● **What is expected**:
Some lines below hold "slow". Pick them out and copy them.

[Saved data entries]
◆ ◆ ◆ ◆

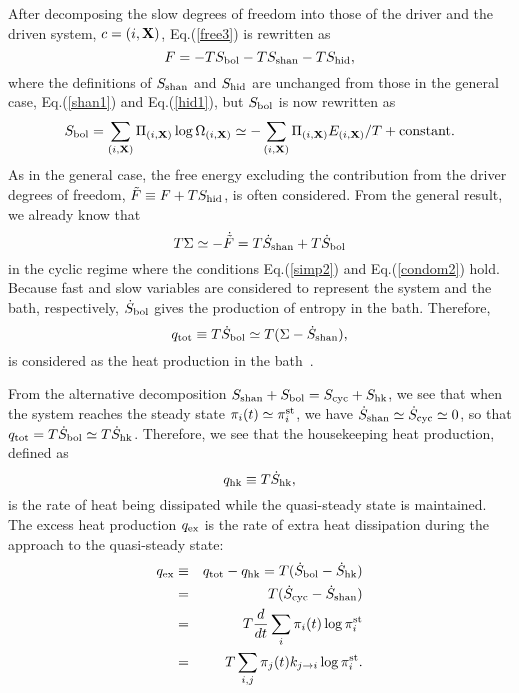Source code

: \documentclass[aps,pre,amsmath,amssymb,floatfix,preprint,nofootinbib]{revtex4}
\begin{document}
After decomposing the slow degrees of freedom into those of the driver and the driven system, $c=(i,{\bf X})$, Eq.(\ref{free3}) is rewritten as
\begin{equation}
F = -T S_{\rm bol}-T S_{\rm shan}-T S_{\rm hid}, \label{dcmp4} 
\end{equation} 
where the definitions of $S_{\rm shan}$ and $S_{\rm hid}$ are unchanged from those in the general case, Eq.(\ref{shan1}) and Eq.(\ref{hid1}), but $S_{\rm bol}$ is now rewritten as
\begin{equation}
S_{\rm bol} = \sum_{(i,{\bf X})} \Pi_{(i,{\bf X})} \log \Omega_{(i,{\bf X})}  \simeq - \sum_{(i,{\bf X})} \Pi_{(i,{\bf X})} E_{(i,{\bf X})}/T +{\rm constant}.
\end{equation}
As in the general case, the free energy excluding the contribution from the driver degrees of freedom,  $\tilde F \equiv F + T S_{\rm hid}$, is often considered. From the general result, we already know that
\begin{equation}
T \Sigma \simeq -\dot {\tilde F} =  T \dot S_{\rm shan} + T \dot S_{\rm bol} 
\end{equation}
in the cyclic regime where the conditions Eq.(\ref{simp2}) and Eq.(\ref{condom2}) hold. Because fast and slow variables are considered to represent the system and the bath, respectively, $\dot S_{\rm bol}$ gives the production of entropy in the bath. Therefore, 
\begin{equation}
q_{\rm tot} \equiv T \dot S_{\rm bol} \simeq T (\Sigma - \dot S_{\rm shan}), \label{theh}
\end{equation}
is considered as the heat production in the bath~\cite{seif1,seif2,hg,gq,hs,sp}.

From the alternative decomposition $S_{\rm shan} + S_{\rm bol} = S_{\rm cyc} + S_{\rm hk}$, we see that when the system reaches the steady state $\pi_i(t) \simeq \pi^{\rm st}_i$, we have $\dot S_{\rm shan} \simeq \dot S_{\rm cyc} \simeq 0$, so that $q_{\rm tot}= T \dot S_{\rm bol} \simeq T \dot S_{\rm hk}$. Therefore,  we see that the housekeeping heat production, defined as
\begin{equation}
q_{\rm hk} \equiv T \dot S_{\rm hk}, 
\end{equation}
is the rate of heat being dissipated while the quasi-steady state is maintained. The excess heat production $q_{\rm ex}$ is the rate of extra heat dissipation during the approach to the quasi-steady state:
\begin{eqnarray}
q_{\rm ex} &\equiv& q_{\rm tot} - q_{\rm hk} = T (\dot S_{\rm bol} - \dot S_{\rm hk})\nonumber\\
&=& T (\dot S_{\rm cyc} - \dot S_{\rm shan})\nonumber\\
&=& T \frac{d}{dt}\sum_i \pi_i(t) \log \pi^{\rm st}_i \nonumber\\
&=& T \sum_{i,j} \pi_j(t) k_{j \to i} \log \pi^{\rm st}_i. \label{qex}
\end{eqnarray}
\end{document}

◆ ◆ ◆ ◆

● **Finished exercise**:
After decomposing the slow degrees of freedom into those of the driver and the driven system, $c=(i,{\bf X})$, Eq.(\ref{free3}) is rewritten as
in the cyclic regime where the conditions Eq.(\ref{simp2}) and Eq.(\ref{condom2}) hold. Because fast and slow variables are considered to represent the system and the bath, respectively, $\dot S_{\rm bol}$ gives the production of entropy in the bath. Therefore, 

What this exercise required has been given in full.